= WHAT THE TASK REQUIRES =
Every line between the top of the data below and the line with "(a) 2 or more", both ends included, must be retyped exactly.

Dataset entries
═══
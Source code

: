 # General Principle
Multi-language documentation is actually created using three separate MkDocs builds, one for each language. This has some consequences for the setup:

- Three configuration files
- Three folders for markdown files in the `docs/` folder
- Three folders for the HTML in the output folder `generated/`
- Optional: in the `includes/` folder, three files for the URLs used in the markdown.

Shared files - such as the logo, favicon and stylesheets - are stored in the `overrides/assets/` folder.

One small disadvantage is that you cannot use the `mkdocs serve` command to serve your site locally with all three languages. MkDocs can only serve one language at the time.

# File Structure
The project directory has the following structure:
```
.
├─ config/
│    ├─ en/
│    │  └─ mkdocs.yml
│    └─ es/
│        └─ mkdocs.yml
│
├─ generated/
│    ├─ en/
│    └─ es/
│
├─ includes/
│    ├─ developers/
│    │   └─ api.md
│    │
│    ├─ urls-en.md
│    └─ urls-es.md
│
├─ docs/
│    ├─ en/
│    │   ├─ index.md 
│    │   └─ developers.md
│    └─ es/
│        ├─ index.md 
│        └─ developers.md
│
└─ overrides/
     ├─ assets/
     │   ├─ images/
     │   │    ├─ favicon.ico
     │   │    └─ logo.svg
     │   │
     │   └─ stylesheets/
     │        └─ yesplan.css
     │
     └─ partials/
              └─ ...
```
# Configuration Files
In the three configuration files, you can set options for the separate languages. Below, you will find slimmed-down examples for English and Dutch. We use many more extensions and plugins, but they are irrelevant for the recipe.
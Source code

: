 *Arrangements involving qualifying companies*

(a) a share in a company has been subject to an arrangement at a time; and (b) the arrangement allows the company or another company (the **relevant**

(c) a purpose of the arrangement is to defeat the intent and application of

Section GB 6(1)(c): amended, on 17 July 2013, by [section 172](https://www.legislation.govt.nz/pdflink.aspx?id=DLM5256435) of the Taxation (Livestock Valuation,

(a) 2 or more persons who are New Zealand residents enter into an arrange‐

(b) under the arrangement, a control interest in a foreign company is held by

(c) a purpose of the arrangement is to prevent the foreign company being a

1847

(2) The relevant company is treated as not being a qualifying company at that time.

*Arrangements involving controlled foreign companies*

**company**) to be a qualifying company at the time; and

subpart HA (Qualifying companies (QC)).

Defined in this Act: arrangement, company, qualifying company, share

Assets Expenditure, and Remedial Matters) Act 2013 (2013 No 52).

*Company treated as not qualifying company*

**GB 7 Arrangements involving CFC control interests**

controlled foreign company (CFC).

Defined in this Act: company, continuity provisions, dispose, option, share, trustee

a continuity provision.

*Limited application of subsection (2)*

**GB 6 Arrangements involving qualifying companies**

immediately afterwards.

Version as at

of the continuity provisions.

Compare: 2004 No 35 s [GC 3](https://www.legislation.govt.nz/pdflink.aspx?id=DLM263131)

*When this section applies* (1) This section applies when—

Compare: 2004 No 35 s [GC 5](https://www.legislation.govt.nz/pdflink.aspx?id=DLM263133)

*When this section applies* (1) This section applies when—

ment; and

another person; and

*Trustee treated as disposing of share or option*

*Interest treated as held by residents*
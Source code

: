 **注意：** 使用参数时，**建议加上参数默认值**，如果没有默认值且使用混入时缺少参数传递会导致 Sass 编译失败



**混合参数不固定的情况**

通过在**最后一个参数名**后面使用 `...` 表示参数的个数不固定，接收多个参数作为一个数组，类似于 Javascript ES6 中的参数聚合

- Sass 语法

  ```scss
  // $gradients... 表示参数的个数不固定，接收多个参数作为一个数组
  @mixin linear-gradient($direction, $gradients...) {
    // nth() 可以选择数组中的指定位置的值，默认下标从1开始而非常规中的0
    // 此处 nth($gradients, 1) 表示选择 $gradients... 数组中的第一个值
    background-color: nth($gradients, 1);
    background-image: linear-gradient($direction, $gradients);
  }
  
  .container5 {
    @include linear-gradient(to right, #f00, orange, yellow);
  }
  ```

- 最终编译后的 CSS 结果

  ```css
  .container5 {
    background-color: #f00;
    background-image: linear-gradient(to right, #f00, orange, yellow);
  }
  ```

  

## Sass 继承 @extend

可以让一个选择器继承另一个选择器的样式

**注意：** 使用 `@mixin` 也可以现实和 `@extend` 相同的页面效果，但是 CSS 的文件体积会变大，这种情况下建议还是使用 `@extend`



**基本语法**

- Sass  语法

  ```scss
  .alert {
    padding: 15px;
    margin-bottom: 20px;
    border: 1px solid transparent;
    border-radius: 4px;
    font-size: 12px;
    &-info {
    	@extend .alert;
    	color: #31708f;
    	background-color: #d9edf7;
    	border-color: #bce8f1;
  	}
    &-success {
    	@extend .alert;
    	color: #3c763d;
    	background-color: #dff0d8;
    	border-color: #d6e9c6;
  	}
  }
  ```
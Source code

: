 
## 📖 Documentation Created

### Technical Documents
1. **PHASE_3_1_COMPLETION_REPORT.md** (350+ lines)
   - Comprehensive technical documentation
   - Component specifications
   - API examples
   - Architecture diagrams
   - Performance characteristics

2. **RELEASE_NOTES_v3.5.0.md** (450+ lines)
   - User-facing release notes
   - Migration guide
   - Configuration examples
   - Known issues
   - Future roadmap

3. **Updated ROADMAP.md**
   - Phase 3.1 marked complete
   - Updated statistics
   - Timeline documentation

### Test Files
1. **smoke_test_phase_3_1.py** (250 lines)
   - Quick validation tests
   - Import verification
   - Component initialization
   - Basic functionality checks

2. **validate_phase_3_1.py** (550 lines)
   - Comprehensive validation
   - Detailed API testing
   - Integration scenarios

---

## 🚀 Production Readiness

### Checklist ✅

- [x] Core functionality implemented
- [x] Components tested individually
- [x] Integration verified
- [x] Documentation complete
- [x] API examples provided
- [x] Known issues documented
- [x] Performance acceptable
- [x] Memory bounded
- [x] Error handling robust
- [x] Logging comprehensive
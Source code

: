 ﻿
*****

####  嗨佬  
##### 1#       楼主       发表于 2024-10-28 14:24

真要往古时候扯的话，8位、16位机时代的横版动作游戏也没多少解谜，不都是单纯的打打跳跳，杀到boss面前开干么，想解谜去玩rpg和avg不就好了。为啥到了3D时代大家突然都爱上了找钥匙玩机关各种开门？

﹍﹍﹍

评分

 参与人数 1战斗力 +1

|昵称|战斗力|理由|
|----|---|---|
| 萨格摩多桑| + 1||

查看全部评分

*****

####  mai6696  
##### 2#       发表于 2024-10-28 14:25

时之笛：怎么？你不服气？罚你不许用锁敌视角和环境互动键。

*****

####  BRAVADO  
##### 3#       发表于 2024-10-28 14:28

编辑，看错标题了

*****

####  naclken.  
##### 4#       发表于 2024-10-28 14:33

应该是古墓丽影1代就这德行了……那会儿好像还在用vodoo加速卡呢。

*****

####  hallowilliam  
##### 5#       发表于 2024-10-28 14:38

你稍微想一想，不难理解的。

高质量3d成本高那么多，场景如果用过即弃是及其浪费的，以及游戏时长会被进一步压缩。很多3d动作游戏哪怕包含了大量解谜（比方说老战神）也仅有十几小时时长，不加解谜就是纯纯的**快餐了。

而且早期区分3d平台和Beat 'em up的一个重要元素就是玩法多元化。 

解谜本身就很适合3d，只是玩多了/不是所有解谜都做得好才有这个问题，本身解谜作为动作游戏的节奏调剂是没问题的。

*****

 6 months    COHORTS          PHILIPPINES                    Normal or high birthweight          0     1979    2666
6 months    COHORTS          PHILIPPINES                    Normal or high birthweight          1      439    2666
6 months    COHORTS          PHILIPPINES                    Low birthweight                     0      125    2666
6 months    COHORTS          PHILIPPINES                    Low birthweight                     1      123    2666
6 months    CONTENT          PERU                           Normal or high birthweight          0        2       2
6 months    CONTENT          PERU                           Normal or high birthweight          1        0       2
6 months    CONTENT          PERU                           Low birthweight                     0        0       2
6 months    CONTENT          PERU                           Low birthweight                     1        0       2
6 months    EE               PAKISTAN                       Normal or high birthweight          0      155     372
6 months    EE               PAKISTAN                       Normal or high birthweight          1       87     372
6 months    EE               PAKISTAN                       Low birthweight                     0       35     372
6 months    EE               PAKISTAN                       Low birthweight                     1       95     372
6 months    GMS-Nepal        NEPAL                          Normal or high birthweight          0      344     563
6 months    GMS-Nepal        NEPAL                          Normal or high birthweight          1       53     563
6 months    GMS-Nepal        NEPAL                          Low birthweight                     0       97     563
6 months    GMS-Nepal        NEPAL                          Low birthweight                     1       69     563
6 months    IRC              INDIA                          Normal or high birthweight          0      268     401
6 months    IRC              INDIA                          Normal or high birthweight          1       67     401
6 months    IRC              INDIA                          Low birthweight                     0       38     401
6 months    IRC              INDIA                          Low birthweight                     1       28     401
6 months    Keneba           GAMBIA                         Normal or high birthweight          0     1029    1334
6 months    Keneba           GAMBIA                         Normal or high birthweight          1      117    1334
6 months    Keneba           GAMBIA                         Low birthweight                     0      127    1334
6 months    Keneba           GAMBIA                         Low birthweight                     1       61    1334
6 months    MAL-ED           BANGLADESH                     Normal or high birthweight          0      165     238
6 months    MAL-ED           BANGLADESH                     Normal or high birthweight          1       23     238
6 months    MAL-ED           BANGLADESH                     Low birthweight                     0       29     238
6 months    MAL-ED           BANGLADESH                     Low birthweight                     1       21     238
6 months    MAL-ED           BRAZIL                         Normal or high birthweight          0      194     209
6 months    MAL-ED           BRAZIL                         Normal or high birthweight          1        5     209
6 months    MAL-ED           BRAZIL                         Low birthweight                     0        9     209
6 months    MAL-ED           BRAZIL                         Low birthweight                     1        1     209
═══
= RESPONSE BELOW =
Source code

: # General Principle
Multi-language documentation is actually created using three separate MkDocs builds, one for each language. This has some consequences for the setup:

- Three configuration files
- Three folders for markdown files in the `docs/` folder
- Three folders for the HTML in the output folder `generated/`
- Optional: in the `includes/` folder, three files for the URLs used in the markdown.

Shared files - such as the logo, favicon and stylesheets - are stored in the `overrides/assets/` folder.

One small disadvantage is that you cannot use the `mkdocs serve` command to serve your site locally with all three languages. MkDocs can only serve one language at the time.

# File Structure
The project directory has the following structure:
```
.
├─ config/
│    ├─ en/
│    │  └─ mkdocs.yml
│    └─ es/
│        └─ mkdocs.yml
│
├─ generated/
│    ├─ en/
│    └─ es/
│
├─ includes/
│    ├─ developers/
│    │   └─ api.md
│    │
│    ├─ urls-en.md
│    └─ urls-es.md
│
├─ docs/
│    ├─ en/
│    │   ├─ index.md 
│    │   └─ developers.md
│    └─ es/
│        ├─ index.md 
│        └─ developers.md
│
└─ overrides/
     ├─ assets/
     │   ├─ images/
     │   │    ├─ favicon.ico
     │   │    └─ logo.svg
     │   │
     │   └─ stylesheets/
     │        └─ yesplan.css
     │
     └─ partials/
              └─ ...
```
# Configuration Files
In the three configuration files, you can set options for the separate languages. Below, you will find slimmed-down examples for English and Dutch. We use many more extensions and plugins, but they are irrelevant for the recipe.
Source code

: *Arrangements involving qualifying companies*

(a) a share in a company has been subject to an arrangement at a time; and (b) the arrangement allows the company or another company (the **relevant**

(c) a purpose of the arrangement is to defeat the intent and application of

Section GB 6(1)(c): amended, on 17 July 2013, by [section 172](https://www.legislation.govt.nz/pdflink.aspx?id=DLM5256435) of the Taxation (Livestock Valuation,

(a) 2 or more persons who are New Zealand residents enter into an arrange‐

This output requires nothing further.